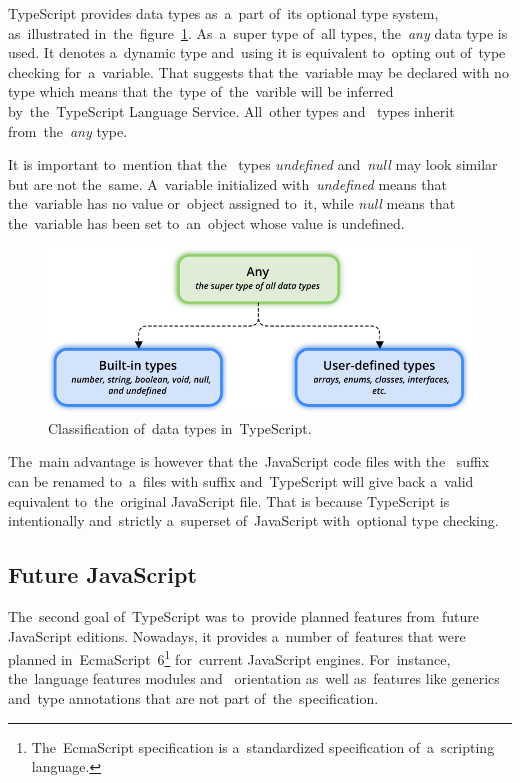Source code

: TypeScript provides data types as~a~part of~its optional type system, as~illustrated in~the~figure~\ref{fig-datatypes}. As~a~super
type of~all types, the~\textit{any} data type is used. It denotes a~dynamic type
and~using it is equivalent to~opting out of~type checking for~a~variable. That
suggests that the~variable may be declared with no type which means that
the~type of~the~varible will be inferred by~the~TypeScript Language Service.
All~other  types and~ types inherit
from~the~\textit{any} type.

It is important to~mention that the~ types \textit{undefined}
and~\textit{null} may look similar but are not the~same. A~variable initialized
with~\textit{undefined} means that the~variable has no value or~object assigned
to~it, while \textit{null} means that the~variable has been set to~an~object
whose value is undefined.

\begin{figure}[!hbt]
	\centering
	\includegraphics[scale=0.8]{./figures/data-types.pdf}
	\caption{Classification of~data types in~TypeScript.}
	\label{fig-datatypes}
\end{figure}

The~main advantage is however that the~JavaScript code files with the~
suffix can be renamed to~a~files with  suffix and~TypeScript will give
back a~valid equivalent to~the~original JavaScript file. That is because
TypeScript is intentionally and~strictly a~superset of~JavaScript with~optional
type checking.


\subsection{Future JavaScript}
The~second goal of~TypeScript was to~provide planned features from~future
JavaScript editions. Nowadays, it provides a~number of~features that were planned
in~EcmaScript~6\footnote{The~EcmaScript specification is a~standardized
specification of~a~scripting language.} for~current JavaScript engines.
For~instance, the~language features modules and~ orientation
as~well as~features like generics and~type annotations that are not part
of~the~specification.

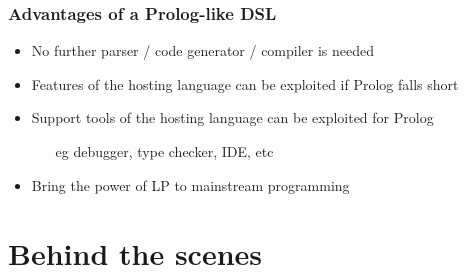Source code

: \documentclass[presentation]{beamer}
\begin{document}
\begin{frame}%
    \frametitle{Advantages of a Prolog-like DSL}

    \begin{itemize}

        \item No further parser / code generator / compiler is needed

        \vfill

        \item Features of the hosting language can be exploited if Prolog falls short

        \vfill

        \item Support tools of the hosting language can be exploited for Prolog
        \begin{itemize}
            \item[eg] debugger, type checker, IDE, etc
        \end{itemize}

        \vfill

        \item Bring the power of LP to mainstream programming
    \end{itemize}

\end{frame}

\section{Behind the scenes}
\end{document}
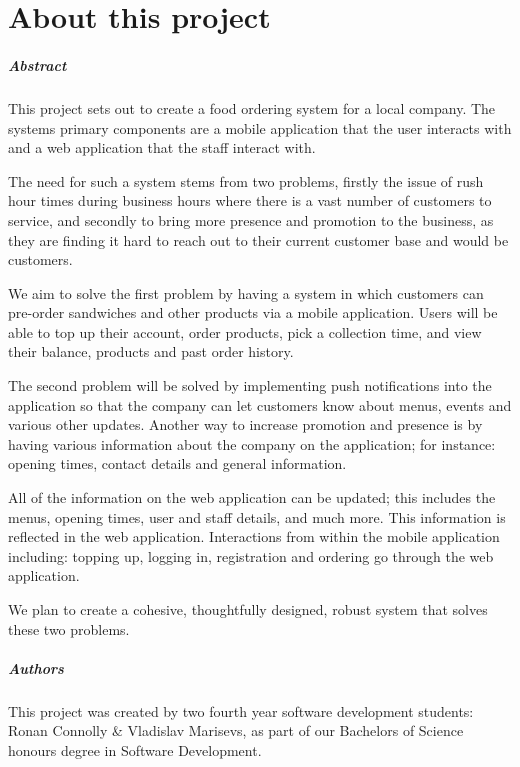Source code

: 
\chapter*{About this project}
\paragraph{Abstract}

This project sets out to create a food ordering system for a local company. 
The systems primary components are a mobile application that the user interacts with and a web application that the staff interact with.

The need for such a system stems from two problems, firstly the issue of rush hour times during business hours where there is a vast number of customers to service, and secondly to bring more presence and promotion to the business, as they are finding it hard to reach out to their current customer base and would be customers.

We aim to solve the first problem by having a system in which customers can pre-order sandwiches and other products via a mobile application.
Users will be able to top up their account, order products, pick a collection time, and view their balance, products and past order history.

The second problem will be solved by implementing push notifications into the application so that the company can let customers know about menus, events and various other updates. Another way to increase promotion and presence is by having various information about the company on the application; for instance: opening times, contact details and general information. 

All of the information on the web application can be updated; this includes the menus, opening times, user and staff details, and much more. 
This information is reflected in the web application.
Interactions from within the mobile application including: topping up, logging in, registration and ordering go through the web application.

We plan to create a cohesive, thoughtfully designed, robust system that solves these two problems.
\pagebreak


\paragraph{Authors}
This project was created by two fourth year software development students: Ronan Connolly \& Vladislav Marisevs, as part of our Bachelors of Science honours degree in Software Development.
\\

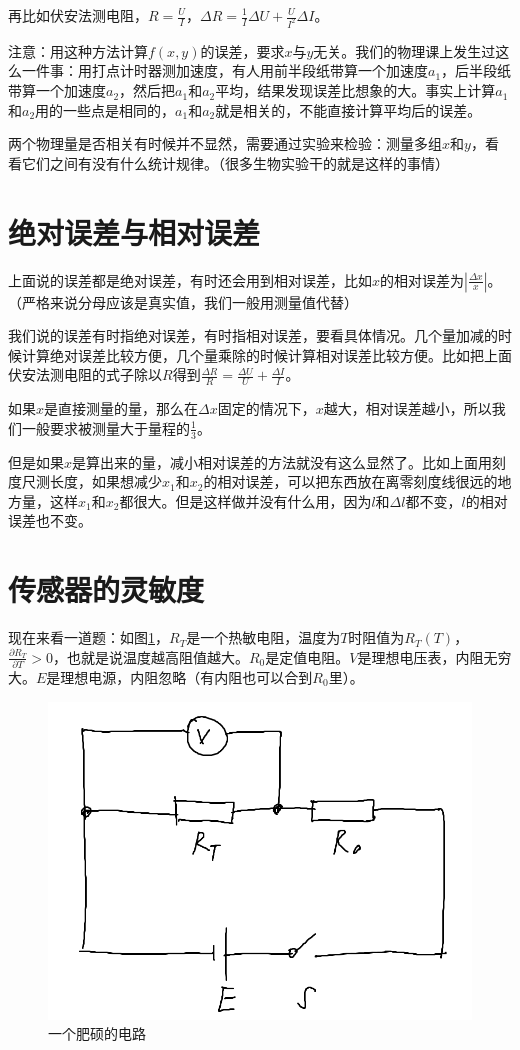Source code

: 再比如伏安法测电阻，$R=\frac{U}{I}$，$\Delta R=\frac{1}{I} \Delta U+\frac{U}{I^2} \Delta I$。

注意：用这种方法计算$f(x,y)$的误差，要求$x$与$y$无关。我们的物理课上发生过这么一件事：用打点计时器测加速度，有人用前半段纸带算一个加速度$a_1$，后半段纸带算一个加速度$a_2$，然后把$a_1$和$a_2$平均，结果发现误差比想象的大。事实上计算$a_1$和$a_2$用的一些点是相同的，$a_1$和$a_2$就是相关的，不能直接计算平均后的误差。

两个物理量是否相关有时候并不显然，需要通过实验来检验：测量多组$x$和$y$，看看它们之间有没有什么统计规律。（很多生物实验干的就是这样的事情）
\section{绝对误差与相对误差}
上面说的误差都是绝对误差，有时还会用到相对误差，比如$x$的相对误差为$|\frac{\Delta x}{x}|$。（严格来说分母应该是真实值，我们一般用测量值代替）

我们说的误差有时指绝对误差，有时指相对误差，要看具体情况。几个量加减的时候计算绝对误差比较方便，几个量乘除的时候计算相对误差比较方便。比如把上面伏安法测电阻的式子除以$R$得到$\frac{\Delta R}{R}=\frac{\Delta U}{U}+\frac{\Delta I}{I}$。

如果$x$是直接测量的量，那么在$\Delta x$固定的情况下，$x$越大，相对误差越小，所以我们一般要求被测量大于量程的$\frac{1}{3}$。

但是如果$x$是算出来的量，减小相对误差的方法就没有这么显然了。比如上面用刻度尺测长度，如果想减少$x_1$和$x_2$的相对误差，可以把东西放在离零刻度线很远的地方量，这样$x_1$和$x_2$都很大。但是这样做并没有什么用，因为$l$和$\Delta l$都不变，$l$的相对误差也不变。
\section{传感器的灵敏度}
现在来看一道题：如图\ref{fig-temp-detector}，$R_T$是一个热敏电阻，温度为$T$时阻值为$R_T(T)$，$\frac{\partial R_T}{\partial T}>0$，也就是说温度越高阻值越大。$R_0$是定值电阻。$V$是理想电压表，内阻无穷大。$E$是理想电源，内阻忽略（有内阻也可以合到$R_0$里）。
\begin{figure}[htb]
\centering
\includegraphics[scale=0.5]{fig/temp-detector.png}
\caption{一个肥硕的电路}
\label{fig-temp-detector}
\end{figure}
----
__Activity__
Output all data exactly, omitting images.

__Your response__
Source code

: TypeScript provides data types as~a~part of~its optional type system, as~illustrated in~the~figure~\ref{fig-datatypes}. As~a~super
type of~all types, the~\textit{any} data type is used. It denotes a~dynamic type
and~using it is equivalent to~opting out of~type checking for~a~variable. That
suggests that the~variable may be declared with no type which means that
the~type of~the~varible will be inferred by~the~TypeScript Language Service.
All~other  types and~ types inherit
from~the~\textit{any} type.

It is important to~mention that the~ types \textit{undefined}
and~\textit{null} may look similar but are not the~same. A~variable initialized
with~\textit{undefined} means that the~variable has no value or~object assigned
to~it, while \textit{null} means that the~variable has been set to~an~object
whose value is undefined.

\begin{figure}[!hbt]
	\centering
	\includegraphics[scale=0.8]{./figures/data-types.pdf}
	\caption{Classification of~data types in~TypeScript.}
	\label{fig-datatypes}
\end{figure}

The~main advantage is however that the~JavaScript code files with the~
suffix can be renamed to~a~files with  suffix and~TypeScript will give
back a~valid equivalent to~the~original JavaScript file. That is because
TypeScript is intentionally and~strictly a~superset of~JavaScript with~optional
type checking.


\subsection{Future JavaScript}
The~second goal of~TypeScript was to~provide planned features from~future
JavaScript editions. Nowadays, it provides a~number of~features that were planned
in~EcmaScript~6\footnote{The~EcmaScript specification is a~standardized
specification of~a~scripting language.} for~current JavaScript engines.
For~instance, the~language features modules and~ orientation
as~well as~features like generics and~type annotations that are not part
of~the~specification.

Source code

: \documentclass[presentation]{beamer}
\begin{document}
\begin{frame}%
    \frametitle{Advantages of a Prolog-like DSL}

    \begin{itemize}

        \item No further parser / code generator / compiler is needed

        \vfill

        \item Features of the hosting language can be exploited if Prolog falls short

        \vfill

        \item Support tools of the hosting language can be exploited for Prolog
        \begin{itemize}
            \item[eg] debugger, type checker, IDE, etc
        \end{itemize}

        \vfill

        \item Bring the power of LP to mainstream programming
    \end{itemize}

\end{frame}

\section{Behind the scenes}
\end{document}
Source code

: 
\chapter*{About this project}
\paragraph{Abstract}

This project sets out to create a food ordering system for a local company. 
The systems primary components are a mobile application that the user interacts with and a web application that the staff interact with.

The need for such a system stems from two problems, firstly the issue of rush hour times during business hours where there is a vast number of customers to service, and secondly to bring more presence and promotion to the business, as they are finding it hard to reach out to their current customer base and would be customers.

We aim to solve the first problem by having a system in which customers can pre-order sandwiches and other products via a mobile application.
Users will be able to top up their account, order products, pick a collection time, and view their balance, products and past order history.

The second problem will be solved by implementing push notifications into the application so that the company can let customers know about menus, events and various other updates. Another way to increase promotion and presence is by having various information about the company on the application; for instance: opening times, contact details and general information. 

All of the information on the web application can be updated; this includes the menus, opening times, user and staff details, and much more. 
This information is reflected in the web application.
Interactions from within the mobile application including: topping up, logging in, registration and ordering go through the web application.

We plan to create a cohesive, thoughtfully designed, robust system that solves these two problems.
\pagebreak


\paragraph{Authors}
This project was created by two fourth year software development students: Ronan Connolly \& Vladislav Marisevs, as part of our Bachelors of Science honours degree in Software Development.
\\

Source code

: 再比如伏安法测电阻，$R=\frac{U}{I}$，$\Delta R=\frac{1}{I} \Delta U+\frac{U}{I^2} \Delta I$。

注意：用这种方法计算$f(x,y)$的误差，要求$x$与$y$无关。我们的物理课上发生过这么一件事：用打点计时器测加速度，有人用前半段纸带算一个加速度$a_1$，后半段纸带算一个加速度$a_2$，然后把$a_1$和$a_2$平均，结果发现误差比想象的大。事实上计算$a_1$和$a_2$用的一些点是相同的，$a_1$和$a_2$就是相关的，不能直接计算平均后的误差。

两个物理量是否相关有时候并不显然，需要通过实验来检验：测量多组$x$和$y$，看看它们之间有没有什么统计规律。（很多生物实验干的就是这样的事情）
\section{绝对误差与相对误差}
上面说的误差都是绝对误差，有时还会用到相对误差，比如$x$的相对误差为$|\frac{\Delta x}{x}|$。（严格来说分母应该是真实值，我们一般用测量值代替）

我们说的误差有时指绝对误差，有时指相对误差，要看具体情况。几个量加减的时候计算绝对误差比较方便，几个量乘除的时候计算相对误差比较方便。比如把上面伏安法测电阻的式子除以$R$得到$\frac{\Delta R}{R}=\frac{\Delta U}{U}+\frac{\Delta I}{I}$。

如果$x$是直接测量的量，那么在$\Delta x$固定的情况下，$x$越大，相对误差越小，所以我们一般要求被测量大于量程的$\frac{1}{3}$。

但是如果$x$是算出来的量，减小相对误差的方法就没有这么显然了。比如上面用刻度尺测长度，如果想减少$x_1$和$x_2$的相对误差，可以把东西放在离零刻度线很远的地方量，这样$x_1$和$x_2$都很大。但是这样做并没有什么用，因为$l$和$\Delta l$都不变，$l$的相对误差也不变。
\section{传感器的灵敏度}
现在来看一道题：如图\ref{fig-temp-detector}，$R_T$是一个热敏电阻，温度为$T$时阻值为$R_T(T)$，$\frac{\partial R_T}{\partial T}>0$，也就是说温度越高阻值越大。$R_0$是定值电阻。$V$是理想电压表，内阻无穷大。$E$是理想电源，内阻忽略（有内阻也可以合到$R_0$里）。
\begin{figure}[htb]
\centering
\includegraphics[scale=0.5]{fig/temp-detector.png}
\caption{一个肥硕的电路}
\label{fig-temp-detector}
\end{figure}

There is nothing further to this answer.